BetMGM second-quarter results
Hornbuckle and Halkyard discussed BetMGM’s strong second-quarter performance in iGaming and sports betting.
BetMGM secured 24% of the digital market where the app is live, including its 30% iGaming market share. Its market share for online sports betting is 17% in active jurisdictions.
The joint venture with Entain generated $194 million in net revenue for the quarter, up 19% from the first quarter. Halkyard said those numbers were strong because they came during a slow sports schedule and without any major market launches.
MGM’s share of BetMGM resulted in a second-quarter loss of $46 million. BetMGM’s expected capital consumption this year is $450 million, the highest planned amount for cash usage.
Looking toward better performance in 2022
MGM projects BetMGM will generate $1 billion in 2022 net revenue. Growth in iGaming and new sports betting markets are the reasons the executives are bullish on the revenue projection.

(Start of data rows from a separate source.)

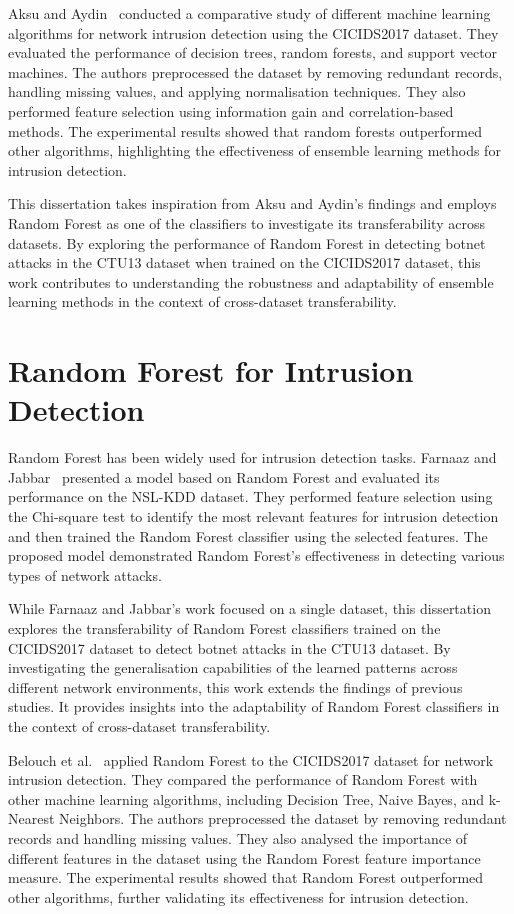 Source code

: Aksu and Aydin~\cite{aksu2018detecting} conducted a comparative study of different machine learning algorithms for network intrusion detection using the CICIDS2017 dataset. They evaluated the performance of decision trees, random forests, and support vector machines. The authors preprocessed the dataset by removing redundant records, handling missing values, and applying normalisation techniques. They also performed feature selection using information gain and correlation-based methods. The experimental results showed that random forests outperformed other algorithms, highlighting the effectiveness of ensemble learning methods for intrusion detection.

This dissertation takes inspiration from Aksu and Aydin’s findings and employs Random Forest as one of the classifiers to investigate its transferability across datasets. By exploring the performance of Random Forest in detecting botnet attacks in the CTU13 dataset when trained on the CICIDS2017 dataset, this work contributes to understanding the robustness and adaptability of ensemble learning methods in the context of cross-dataset transferability.

\section{Random Forest for Intrusion Detection}\label{sec:RandomForestIntrusion}

Random Forest has been widely used for intrusion detection tasks. Farnaaz and Jabbar~\cite{farnaaz2016random} presented a model based on Random Forest and evaluated its performance on the NSL-KDD dataset. They performed feature selection using the Chi-square test to identify the most relevant features for intrusion detection and then trained the Random Forest classifier using the selected features. The proposed model demonstrated Random Forest’s effectiveness in detecting various types of network attacks.

While Farnaaz and Jabbar’s work focused on a single dataset, this dissertation explores the transferability of Random Forest classifiers trained on the CICIDS2017 dataset to detect botnet attacks in the CTU13 dataset. By investigating the generalisation capabilities of the learned patterns across different network environments, this work extends the findings of previous studies. It provides insights into the adaptability of Random Forest classifiers in the context of cross-dataset transferability.

Belouch et al.~\cite{belouch2018performance} applied Random Forest to the CICIDS2017 dataset for network intrusion detection. They compared the performance of Random Forest with other machine learning algorithms, including Decision Tree, Naive Bayes, and k-Nearest Neighbors. The authors preprocessed the dataset by removing redundant records and handling missing values. They also analysed the importance of different features in the dataset using the Random Forest feature importance measure. The experimental results showed that Random Forest outperformed other algorithms, further validating its effectiveness for intrusion detection.


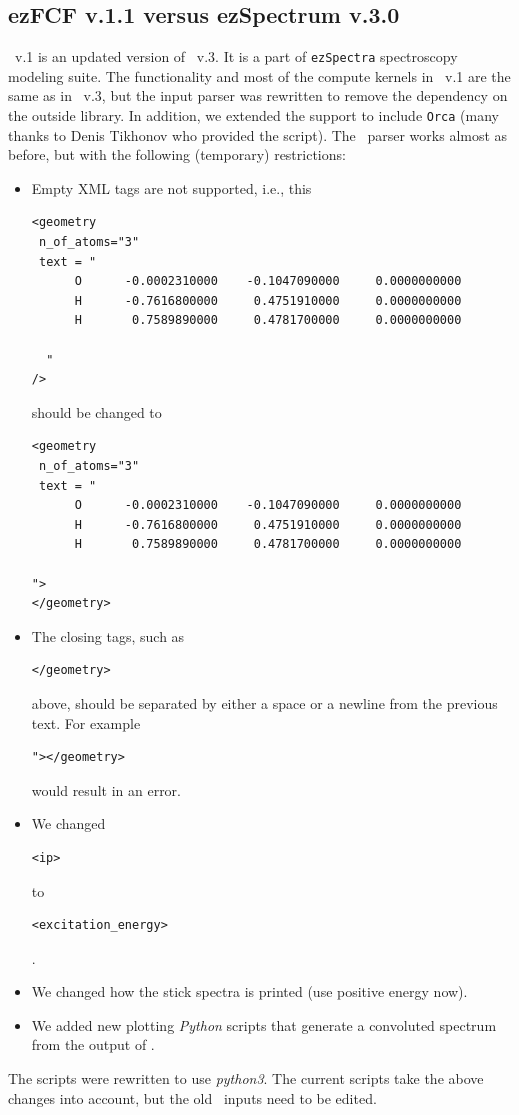 \documentclass[11pt]{article}
\begin{document}
\subsection*{ezFCF v.1.1 versus ezSpectrum v.3.0}
\ezFCF\ v.1 is an updated version of \ezS\ v.3. It is a part of \texttt{ezSpectra} spectroscopy
modeling suite\cite{Gozem:2021:ezSpectra}.  The functionality 
and most of the compute kernels in \ezFCF\ v.1
are the same as in \ezS\ v.3, 
but the input parser was rewritten to remove the dependency on the outside library. In addition, we extended
the support to include {\tt Orca} (many thanks to Denis Tikhonov who provided the script). 
The \xml\ parser  works almost as before, but with the following (temporary) restrictions:
  \begin{itemize}
  \item Empty XML tags are not supported, i.e., this
    \renewcommand{\baselinestretch}{1.0}
\begin{verbatim}
<geometry
 n_of_atoms="3"
 text = "
      O      -0.0002310000    -0.1047090000     0.0000000000
      H      -0.7616800000     0.4751910000     0.0000000000
      H       0.7589890000     0.4781700000     0.0000000000

  "
/>
\end{verbatim}
should be changed to
\begin{verbatim}
<geometry
 n_of_atoms="3"
 text = "
      O      -0.0002310000    -0.1047090000     0.0000000000
      H      -0.7616800000     0.4751910000     0.0000000000
      H       0.7589890000     0.4781700000     0.0000000000

">
</geometry>
\end{verbatim}
\renewcommand{\baselinestretch}{1.5}
\item The closing tags, such as \begin{verbatim}</geometry>\end{verbatim} above, should be separated by either a space or a newline from the previous text. For example  \begin{verbatim}"></geometry>\end{verbatim} would result in an error.
\item We changed  \begin{verbatim}<ip>\end{verbatim} to \begin{verbatim}<excitation_energy>\end{verbatim}. 
\item We changed how the stick spectra is printed (use positive energy now). 
\item We added new plotting {\sl Python} scripts that generate a convoluted spectrum from the output of \ezFCF.
  \end{itemize}    
  The scripts were rewritten to use {\sl python3}. The current scripts take the above changes into account, but the old \xml\ inputs need to be edited. 
\end{document}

The app is live in 13 states and BetMGM has market access in 24 states, with 20 live states expected within the next 12 months.
States for BetMGM growth included in an investor presentation:
Despite its conspicuous absence in an investor presentation map, Hornbuckle mentioned Arizona as a market around the corner during the earnings call. The map did not hint toward a market access partner in Arizona, but at least 10 potential licensees are without a sports betting operator partner.